I started chemotherapy at the very end of April, and I started losing my hair in mid May. It’s now noticeably thinner, but I still haven’t taken the plunge and shaved it off. When it does fall out, if I hold up a strand to the light, I can see the chemotherapy effects on the end of the strand, as the hair gets thinner, then thicker, thinner. (This can be seen in the picture above.)

Right now, it’s a short bob, since I donated about 10 inches of hair in April. My oncologist says hair loss often levels off, so there’s a chance I may not need a wig at all.

That’s extremely good news for me, because my health insurance doesn’t cover hair prosthesis, ruling out a pricier real-hair wig. My boyfriend has suggested that I just go to St. Mark’s Place and get a rasta hat with built-in-dreads. I myself am leaning towards one of those yarn Cabbage Patch crocheted wigs I’ve been hearing so much about.

After browsing the American Cancer Society’s selection of wigs, I have to say, I realized that the majority of them would make me look like a Cold War-era spy. I was tempted to get something totally not me—like a spiky gray wig, but then I might as well go the rasta or yarn route. I chose the Beverly Johnson Mischa wig, which is sitting in a box until I figure out if I need it or not.

Losing my hair is something I focused on early because I knew it was a side effect I could deal with. But I also bought headcovers right away because I know that I won’t be one of those elegant bald women who can boldly pull off smooth dome. My head is shaped funny, flat near the top and punctuated with a freakish bump. My mom claims I was born with it. I’m not saying she’s a liar—I inherited my inability to successfully lie from her—but it really looks like someone dropped me. Like my extra rib, it’s a mystery.

I should note that I’ve never been bald, not even as a premature five-and-a-half-pound baby. I was born with a full head of thick brown hair. (And, according to my mom, that bump.)

I’m a swarthy lady. And it’s finally paying off.

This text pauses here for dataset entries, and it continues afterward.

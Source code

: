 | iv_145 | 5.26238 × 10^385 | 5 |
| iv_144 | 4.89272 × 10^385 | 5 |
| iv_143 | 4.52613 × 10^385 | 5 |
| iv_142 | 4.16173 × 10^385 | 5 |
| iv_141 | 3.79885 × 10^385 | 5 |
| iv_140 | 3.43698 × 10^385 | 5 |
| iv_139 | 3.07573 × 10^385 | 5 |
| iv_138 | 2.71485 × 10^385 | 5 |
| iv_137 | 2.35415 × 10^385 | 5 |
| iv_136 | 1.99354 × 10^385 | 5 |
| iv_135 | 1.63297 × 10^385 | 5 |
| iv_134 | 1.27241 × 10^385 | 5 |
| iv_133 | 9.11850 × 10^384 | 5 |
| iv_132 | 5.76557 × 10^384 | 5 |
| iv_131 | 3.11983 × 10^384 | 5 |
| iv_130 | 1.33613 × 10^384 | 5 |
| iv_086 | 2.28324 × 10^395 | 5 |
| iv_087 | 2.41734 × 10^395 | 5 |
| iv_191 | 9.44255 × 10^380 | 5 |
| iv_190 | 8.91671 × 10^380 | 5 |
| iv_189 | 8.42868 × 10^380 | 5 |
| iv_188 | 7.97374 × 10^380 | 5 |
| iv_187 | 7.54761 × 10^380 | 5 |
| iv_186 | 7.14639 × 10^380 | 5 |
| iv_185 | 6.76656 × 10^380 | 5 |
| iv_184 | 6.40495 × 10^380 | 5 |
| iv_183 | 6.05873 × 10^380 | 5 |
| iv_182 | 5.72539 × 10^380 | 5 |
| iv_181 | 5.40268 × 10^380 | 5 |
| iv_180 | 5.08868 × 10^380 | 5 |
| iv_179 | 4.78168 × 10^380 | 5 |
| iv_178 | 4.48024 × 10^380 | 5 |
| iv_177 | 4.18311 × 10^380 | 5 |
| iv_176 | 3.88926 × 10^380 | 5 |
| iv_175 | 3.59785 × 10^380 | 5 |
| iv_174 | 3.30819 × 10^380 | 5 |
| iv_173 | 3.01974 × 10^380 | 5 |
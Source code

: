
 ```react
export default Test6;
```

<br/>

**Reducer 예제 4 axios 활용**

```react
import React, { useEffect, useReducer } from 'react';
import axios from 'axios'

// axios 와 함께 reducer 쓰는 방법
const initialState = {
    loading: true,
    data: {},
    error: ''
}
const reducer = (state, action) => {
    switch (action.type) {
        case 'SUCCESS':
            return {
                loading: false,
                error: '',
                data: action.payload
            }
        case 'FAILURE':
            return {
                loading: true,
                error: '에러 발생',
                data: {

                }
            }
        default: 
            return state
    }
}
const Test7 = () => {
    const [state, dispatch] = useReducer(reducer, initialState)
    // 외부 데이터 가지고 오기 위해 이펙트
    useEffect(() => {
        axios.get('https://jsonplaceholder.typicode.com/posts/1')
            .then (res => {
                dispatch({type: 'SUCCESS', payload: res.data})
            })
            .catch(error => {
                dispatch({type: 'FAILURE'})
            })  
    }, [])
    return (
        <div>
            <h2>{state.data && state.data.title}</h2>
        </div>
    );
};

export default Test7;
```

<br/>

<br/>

I thought about this as I had my eyebrows and upper lip threaded. I used to go to a place on the Lower East Side near my favorite yoga studio, but since I’m on a hiatus from Bikram yoga for the time being, I go to a salon in my neighborhood, where the women’s gossip involves only men named Anthony or Frank. (I once counted referrals to at least four different Anthonys within one conversation.) I haven’t had to go as often for threading, but it’s the first time I’ve ever been grateful to have facial hair to remove.

I’d been unsure as to whether to bother to get my hair cut again since it’s falling out, but I finally got it trimmed yesterday. When my hair stylist told me she was going to Ohio for the Fourth of July, I was a little jealous, since I can’t travel. I love New York City, but I miss the lazy summer barbecue days of the Midwest. Four months ago, however, I was considering buying a festive American flag headcover for the Fourth, when I had no idea what was in store.

And I still really have no idea what ABVD and cancer have in store for me. Even on dark days, when my eye infection still won’t go away, or when I wonder if it’s finally time to shave my head, I know that if everything goes according to plan, I’ll be better by October. And does anyone know what the future holds? For right now, I hope it’s a good CT scan, eyes that aren’t itchy and some more time with my new chic ‘do. Oh, and a threading appointment to tame my-still rebellious brows.